What you need to do ▸ A word-for-word restatement of every record is required.

Supplied material ▸
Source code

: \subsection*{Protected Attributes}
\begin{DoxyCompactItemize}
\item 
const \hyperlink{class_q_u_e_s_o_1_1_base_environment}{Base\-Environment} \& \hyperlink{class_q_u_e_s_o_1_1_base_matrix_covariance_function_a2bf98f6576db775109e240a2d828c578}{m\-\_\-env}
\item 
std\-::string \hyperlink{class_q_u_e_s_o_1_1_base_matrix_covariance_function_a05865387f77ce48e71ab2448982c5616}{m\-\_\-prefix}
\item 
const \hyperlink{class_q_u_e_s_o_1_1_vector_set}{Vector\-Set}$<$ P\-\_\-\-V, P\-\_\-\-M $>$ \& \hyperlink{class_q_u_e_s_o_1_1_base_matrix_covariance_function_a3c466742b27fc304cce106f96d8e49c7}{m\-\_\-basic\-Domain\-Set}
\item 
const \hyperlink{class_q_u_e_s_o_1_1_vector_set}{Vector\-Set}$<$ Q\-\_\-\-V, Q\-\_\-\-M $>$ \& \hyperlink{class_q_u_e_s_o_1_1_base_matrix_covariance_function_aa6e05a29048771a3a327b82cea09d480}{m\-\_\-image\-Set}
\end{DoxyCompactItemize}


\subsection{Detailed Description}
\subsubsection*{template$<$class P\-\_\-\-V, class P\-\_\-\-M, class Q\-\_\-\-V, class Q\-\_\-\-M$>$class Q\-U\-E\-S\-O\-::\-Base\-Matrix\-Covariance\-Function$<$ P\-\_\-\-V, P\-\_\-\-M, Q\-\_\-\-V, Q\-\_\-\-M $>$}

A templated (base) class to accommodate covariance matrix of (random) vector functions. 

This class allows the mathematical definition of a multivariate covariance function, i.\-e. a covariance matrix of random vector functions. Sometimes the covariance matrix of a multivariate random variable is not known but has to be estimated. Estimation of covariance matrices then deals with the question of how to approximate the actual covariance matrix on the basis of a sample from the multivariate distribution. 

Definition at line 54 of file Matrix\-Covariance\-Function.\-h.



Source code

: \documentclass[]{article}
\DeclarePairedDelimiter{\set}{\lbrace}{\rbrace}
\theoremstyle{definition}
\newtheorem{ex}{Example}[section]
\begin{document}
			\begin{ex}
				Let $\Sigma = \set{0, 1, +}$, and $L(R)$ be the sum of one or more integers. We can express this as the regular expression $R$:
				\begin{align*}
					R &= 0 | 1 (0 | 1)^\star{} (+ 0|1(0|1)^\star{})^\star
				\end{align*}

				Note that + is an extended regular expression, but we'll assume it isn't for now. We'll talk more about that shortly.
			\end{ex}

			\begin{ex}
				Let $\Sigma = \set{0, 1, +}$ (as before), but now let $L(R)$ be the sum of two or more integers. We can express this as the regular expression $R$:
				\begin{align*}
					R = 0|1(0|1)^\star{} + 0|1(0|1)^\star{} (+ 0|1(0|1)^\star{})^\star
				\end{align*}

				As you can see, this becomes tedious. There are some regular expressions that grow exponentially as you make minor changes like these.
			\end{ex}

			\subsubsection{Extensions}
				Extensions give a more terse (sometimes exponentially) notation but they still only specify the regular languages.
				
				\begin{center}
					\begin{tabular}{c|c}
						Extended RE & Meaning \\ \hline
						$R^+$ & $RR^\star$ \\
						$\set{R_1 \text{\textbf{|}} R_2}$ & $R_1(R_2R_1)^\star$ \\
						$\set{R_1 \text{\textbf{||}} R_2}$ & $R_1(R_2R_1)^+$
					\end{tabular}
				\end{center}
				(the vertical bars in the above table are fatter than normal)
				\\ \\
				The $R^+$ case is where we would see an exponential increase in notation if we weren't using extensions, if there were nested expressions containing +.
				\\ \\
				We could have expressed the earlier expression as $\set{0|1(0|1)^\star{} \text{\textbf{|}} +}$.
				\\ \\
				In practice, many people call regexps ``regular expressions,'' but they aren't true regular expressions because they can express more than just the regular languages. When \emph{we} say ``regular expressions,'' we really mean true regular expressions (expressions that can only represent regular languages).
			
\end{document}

Task output ▸
Source code

: \subsection*{Protected Attributes}
\begin{DoxyCompactItemize}
\item 
const \hyperlink{class_q_u_e_s_o_1_1_base_environment}{Base\-Environment} \& \hyperlink{class_q_u_e_s_o_1_1_base_matrix_covariance_function_a2bf98f6576db775109e240a2d828c578}{m\-\_\-env}
\item 
std\-::string \hyperlink{class_q_u_e_s_o_1_1_base_matrix_covariance_function_a05865387f77ce48e71ab2448982c5616}{m\-\_\-prefix}
\item 
const \hyperlink{class_q_u_e_s_o_1_1_vector_set}{Vector\-Set}$<$ P\-\_\-\-V, P\-\_\-\-M $>$ \& \hyperlink{class_q_u_e_s_o_1_1_base_matrix_covariance_function_a3c466742b27fc304cce106f96d8e49c7}{m\-\_\-basic\-Domain\-Set}
\item 
const \hyperlink{class_q_u_e_s_o_1_1_vector_set}{Vector\-Set}$<$ Q\-\_\-\-V, Q\-\_\-\-M $>$ \& \hyperlink{class_q_u_e_s_o_1_1_base_matrix_covariance_function_aa6e05a29048771a3a327b82cea09d480}{m\-\_\-image\-Set}
\end{DoxyCompactItemize}


\subsection{Detailed Description}
\subsubsection*{template$<$class P\-\_\-\-V, class P\-\_\-\-M, class Q\-\_\-\-V, class Q\-\_\-\-M$>$class Q\-U\-E\-S\-O\-::\-Base\-Matrix\-Covariance\-Function$<$ P\-\_\-\-V, P\-\_\-\-M, Q\-\_\-\-V, Q\-\_\-\-M $>$}

A templated (base) class to accommodate covariance matrix of (random) vector functions. 

This class allows the mathematical definition of a multivariate covariance function, i.\-e. a covariance matrix of random vector functions. Sometimes the covariance matrix of a multivariate random variable is not known but has to be estimated. Estimation of covariance matrices then deals with the question of how to approximate the actual covariance matrix on the basis of a sample from the multivariate distribution. 

Definition at line 54 of file Matrix\-Covariance\-Function.\-h.



Source code

: \documentclass[]{article}
\DeclarePairedDelimiter{\set}{\lbrace}{\rbrace}
\theoremstyle{definition}
\newtheorem{ex}{Example}[section]
\begin{document}
			\begin{ex}
				Let $\Sigma = \set{0, 1, +}$, and $L(R)$ be the sum of one or more integers. We can express this as the regular expression $R$:
				\begin{align*}
					R &= 0 | 1 (0 | 1)^\star{} (+ 0|1(0|1)^\star{})^\star
				\end{align*}

				Note that + is an extended regular expression, but we'll assume it isn't for now. We'll talk more about that shortly.
			\end{ex}

			\begin{ex}
				Let $\Sigma = \set{0, 1, +}$ (as before), but now let $L(R)$ be the sum of two or more integers. We can express this as the regular expression $R$:
				\begin{align*}
					R = 0|1(0|1)^\star{} + 0|1(0|1)^\star{} (+ 0|1(0|1)^\star{})^\star
				\end{align*}

				As you can see, this becomes tedious. There are some regular expressions that grow exponentially as you make minor changes like these.
			\end{ex}

			\subsubsection{Extensions}
				Extensions give a more terse (sometimes exponentially) notation but they still only specify the regular languages.
				
				\begin{center}
					\begin{tabular}{c|c}
						Extended RE & Meaning \\ \hline
						$R^+$ & $RR^\star$ \\
						$\set{R_1 \text{\textbf{|}} R_2}$ & $R_1(R_2R_1)^\star$ \\
						$\set{R_1 \text{\textbf{||}} R_2}$ & $R_1(R_2R_1)^+$
					\end{tabular}
				\end{center}
				(the vertical bars in the above table are fatter than normal)
				\\ \\
				The $R^+$ case is where we would see an exponential increase in notation if we weren't using extensions, if there were nested expressions containing +.
				\\ \\
				We could have expressed the earlier expression as $\set{0|1(0|1)^\star{} \text{\textbf{|}} +}$.
				\\ \\
				In practice, many people call regexps ``regular expressions,'' but they aren't true regular expressions because they can express more than just the regular languages. When \emph{we} say ``regular expressions,'' we really mean true regular expressions (expressions that can only represent regular languages).
			
\end{document}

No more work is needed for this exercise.